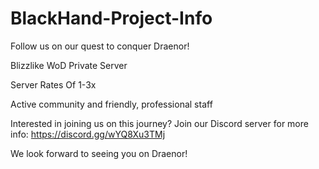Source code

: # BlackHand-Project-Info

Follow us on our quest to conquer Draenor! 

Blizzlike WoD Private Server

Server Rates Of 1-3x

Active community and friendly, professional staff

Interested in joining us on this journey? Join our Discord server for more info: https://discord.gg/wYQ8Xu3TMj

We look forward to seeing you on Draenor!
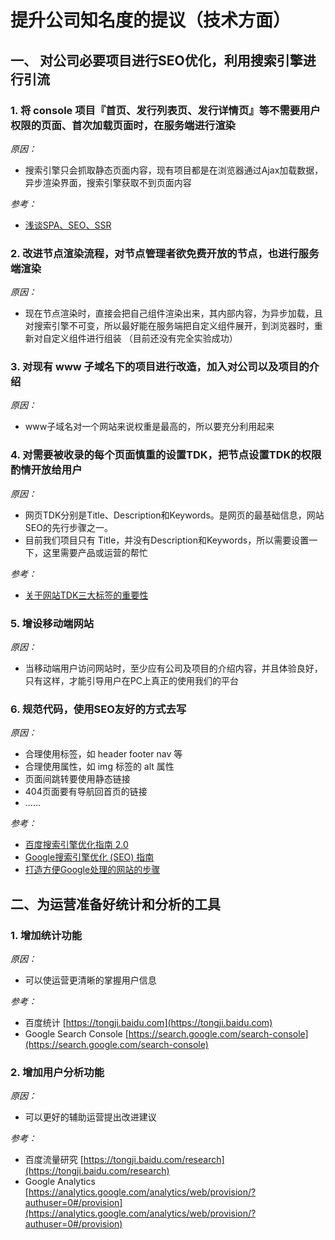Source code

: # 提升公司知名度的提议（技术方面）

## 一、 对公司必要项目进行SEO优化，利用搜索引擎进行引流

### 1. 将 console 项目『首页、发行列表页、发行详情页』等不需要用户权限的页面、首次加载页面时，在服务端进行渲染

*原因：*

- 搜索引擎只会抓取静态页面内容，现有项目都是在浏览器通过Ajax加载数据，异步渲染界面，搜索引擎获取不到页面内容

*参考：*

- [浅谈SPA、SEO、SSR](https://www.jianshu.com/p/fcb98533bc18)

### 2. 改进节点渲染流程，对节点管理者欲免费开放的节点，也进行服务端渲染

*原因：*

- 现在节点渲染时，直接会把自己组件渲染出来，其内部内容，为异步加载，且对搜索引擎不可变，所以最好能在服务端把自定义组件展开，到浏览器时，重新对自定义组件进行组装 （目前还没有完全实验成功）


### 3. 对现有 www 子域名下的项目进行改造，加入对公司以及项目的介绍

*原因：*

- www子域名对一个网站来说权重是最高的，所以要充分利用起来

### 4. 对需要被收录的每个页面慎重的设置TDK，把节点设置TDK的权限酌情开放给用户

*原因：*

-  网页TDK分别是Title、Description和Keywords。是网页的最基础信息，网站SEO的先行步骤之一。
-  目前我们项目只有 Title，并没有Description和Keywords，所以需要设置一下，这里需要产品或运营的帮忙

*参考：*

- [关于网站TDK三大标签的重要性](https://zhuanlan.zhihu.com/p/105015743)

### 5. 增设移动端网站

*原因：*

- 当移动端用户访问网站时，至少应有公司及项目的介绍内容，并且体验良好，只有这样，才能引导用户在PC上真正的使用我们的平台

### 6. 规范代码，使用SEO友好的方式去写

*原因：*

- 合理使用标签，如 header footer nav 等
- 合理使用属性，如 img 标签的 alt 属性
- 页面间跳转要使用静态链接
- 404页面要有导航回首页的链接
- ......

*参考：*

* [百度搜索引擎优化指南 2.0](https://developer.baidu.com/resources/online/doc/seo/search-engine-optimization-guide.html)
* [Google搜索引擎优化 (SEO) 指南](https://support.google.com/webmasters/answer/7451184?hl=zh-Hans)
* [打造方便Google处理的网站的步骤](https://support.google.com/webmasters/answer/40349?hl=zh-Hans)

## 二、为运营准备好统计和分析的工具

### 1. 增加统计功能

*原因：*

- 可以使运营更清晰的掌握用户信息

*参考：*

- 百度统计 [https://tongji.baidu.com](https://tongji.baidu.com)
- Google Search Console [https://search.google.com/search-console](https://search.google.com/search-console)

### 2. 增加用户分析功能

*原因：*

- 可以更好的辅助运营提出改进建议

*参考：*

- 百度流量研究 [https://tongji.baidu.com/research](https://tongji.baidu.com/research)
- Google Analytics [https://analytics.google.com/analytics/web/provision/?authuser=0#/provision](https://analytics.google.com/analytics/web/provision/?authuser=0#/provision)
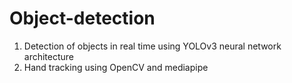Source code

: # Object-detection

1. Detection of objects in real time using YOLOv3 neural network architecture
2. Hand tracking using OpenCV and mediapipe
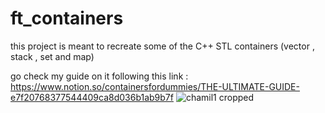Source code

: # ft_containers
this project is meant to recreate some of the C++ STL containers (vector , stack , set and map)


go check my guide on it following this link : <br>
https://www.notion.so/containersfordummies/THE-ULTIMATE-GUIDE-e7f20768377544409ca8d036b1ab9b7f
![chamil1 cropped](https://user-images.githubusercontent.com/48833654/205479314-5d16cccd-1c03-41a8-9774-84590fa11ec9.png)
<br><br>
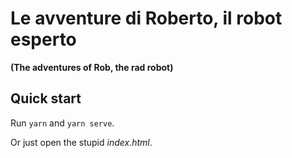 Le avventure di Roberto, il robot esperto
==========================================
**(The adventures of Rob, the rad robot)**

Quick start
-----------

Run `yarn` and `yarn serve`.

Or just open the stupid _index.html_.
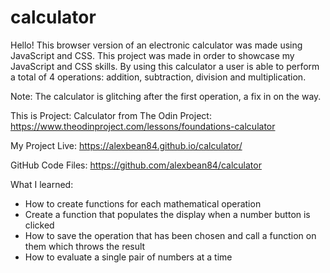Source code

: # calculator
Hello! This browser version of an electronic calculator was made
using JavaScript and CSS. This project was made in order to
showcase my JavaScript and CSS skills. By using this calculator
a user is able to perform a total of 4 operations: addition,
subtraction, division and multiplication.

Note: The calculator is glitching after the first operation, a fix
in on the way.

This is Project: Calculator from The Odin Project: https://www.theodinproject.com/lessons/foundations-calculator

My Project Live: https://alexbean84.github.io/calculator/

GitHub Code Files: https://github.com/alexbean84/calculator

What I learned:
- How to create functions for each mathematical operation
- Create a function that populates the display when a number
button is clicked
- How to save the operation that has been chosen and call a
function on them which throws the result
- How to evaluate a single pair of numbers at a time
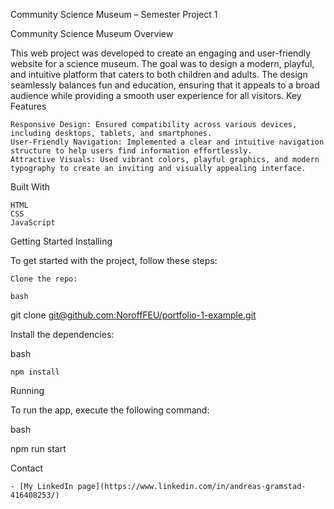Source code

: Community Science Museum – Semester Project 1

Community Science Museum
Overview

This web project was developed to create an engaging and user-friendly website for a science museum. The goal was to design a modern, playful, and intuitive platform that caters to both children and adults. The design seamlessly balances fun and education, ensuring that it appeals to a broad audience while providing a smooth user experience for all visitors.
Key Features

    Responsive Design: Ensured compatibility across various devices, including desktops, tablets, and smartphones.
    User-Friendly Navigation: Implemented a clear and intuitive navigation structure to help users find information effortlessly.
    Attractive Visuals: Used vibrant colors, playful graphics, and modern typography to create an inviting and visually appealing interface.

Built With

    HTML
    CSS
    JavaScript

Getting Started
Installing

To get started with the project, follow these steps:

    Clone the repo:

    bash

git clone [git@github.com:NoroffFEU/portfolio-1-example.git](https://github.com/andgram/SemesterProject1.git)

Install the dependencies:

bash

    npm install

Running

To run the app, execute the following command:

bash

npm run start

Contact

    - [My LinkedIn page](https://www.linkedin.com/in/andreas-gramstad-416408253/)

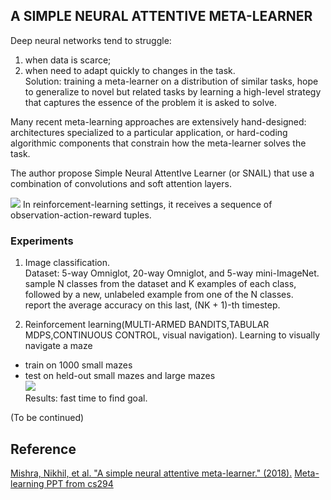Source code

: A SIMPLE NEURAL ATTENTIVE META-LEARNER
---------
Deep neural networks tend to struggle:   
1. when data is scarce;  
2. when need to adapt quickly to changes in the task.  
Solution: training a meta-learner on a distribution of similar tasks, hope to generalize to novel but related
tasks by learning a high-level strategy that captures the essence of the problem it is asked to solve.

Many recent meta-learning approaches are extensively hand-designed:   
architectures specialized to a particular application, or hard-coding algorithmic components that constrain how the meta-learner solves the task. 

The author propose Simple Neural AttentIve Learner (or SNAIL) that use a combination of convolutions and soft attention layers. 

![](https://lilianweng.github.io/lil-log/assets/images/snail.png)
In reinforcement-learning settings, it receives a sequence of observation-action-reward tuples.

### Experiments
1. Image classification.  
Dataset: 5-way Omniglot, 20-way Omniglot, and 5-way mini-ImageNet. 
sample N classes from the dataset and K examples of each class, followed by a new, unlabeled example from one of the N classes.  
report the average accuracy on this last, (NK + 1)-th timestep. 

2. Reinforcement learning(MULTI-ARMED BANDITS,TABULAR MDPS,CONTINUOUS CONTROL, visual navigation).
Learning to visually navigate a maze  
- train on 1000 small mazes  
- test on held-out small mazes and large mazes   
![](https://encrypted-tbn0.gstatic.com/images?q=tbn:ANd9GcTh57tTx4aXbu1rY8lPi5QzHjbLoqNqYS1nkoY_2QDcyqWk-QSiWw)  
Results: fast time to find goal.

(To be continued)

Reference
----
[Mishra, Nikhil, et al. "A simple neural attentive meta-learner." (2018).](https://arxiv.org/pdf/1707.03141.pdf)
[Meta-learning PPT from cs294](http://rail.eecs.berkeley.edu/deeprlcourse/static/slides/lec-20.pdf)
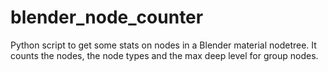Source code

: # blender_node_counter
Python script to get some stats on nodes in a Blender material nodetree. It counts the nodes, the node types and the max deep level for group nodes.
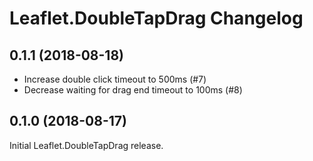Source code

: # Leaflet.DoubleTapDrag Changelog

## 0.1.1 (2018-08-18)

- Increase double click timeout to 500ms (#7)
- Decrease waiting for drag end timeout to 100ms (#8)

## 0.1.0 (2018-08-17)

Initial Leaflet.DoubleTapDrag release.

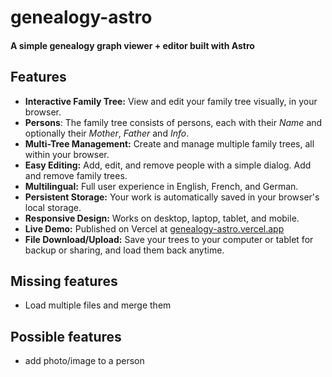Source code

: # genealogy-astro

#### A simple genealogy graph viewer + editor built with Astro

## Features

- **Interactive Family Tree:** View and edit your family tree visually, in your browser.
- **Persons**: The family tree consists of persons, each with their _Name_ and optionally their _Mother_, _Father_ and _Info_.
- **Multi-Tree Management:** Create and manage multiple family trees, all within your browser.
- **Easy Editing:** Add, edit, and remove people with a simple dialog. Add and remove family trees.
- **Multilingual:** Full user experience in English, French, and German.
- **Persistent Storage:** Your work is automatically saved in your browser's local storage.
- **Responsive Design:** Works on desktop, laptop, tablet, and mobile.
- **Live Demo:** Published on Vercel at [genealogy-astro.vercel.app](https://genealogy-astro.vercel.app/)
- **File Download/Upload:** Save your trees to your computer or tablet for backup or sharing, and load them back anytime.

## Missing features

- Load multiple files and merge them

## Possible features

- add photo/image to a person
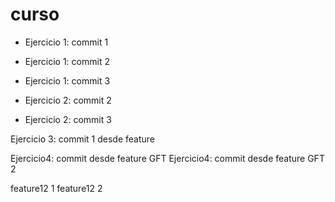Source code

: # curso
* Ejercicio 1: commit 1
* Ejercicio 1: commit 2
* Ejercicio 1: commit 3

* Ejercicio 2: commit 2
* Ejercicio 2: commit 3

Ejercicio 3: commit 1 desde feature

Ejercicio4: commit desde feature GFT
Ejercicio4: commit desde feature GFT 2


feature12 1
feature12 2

ASSIGNMENT » Please copy every line of the records above in which "Hans" appears.

TASK RESULT »
* [Google搜索引擎优化 (SEO) 指南](https://support.google.com/webmasters/answer/7451184?hl=zh-Hans)
* [打造方便Google处理的网站的步骤](https://support.google.com/webmasters/answer/40349?hl=zh-Hans)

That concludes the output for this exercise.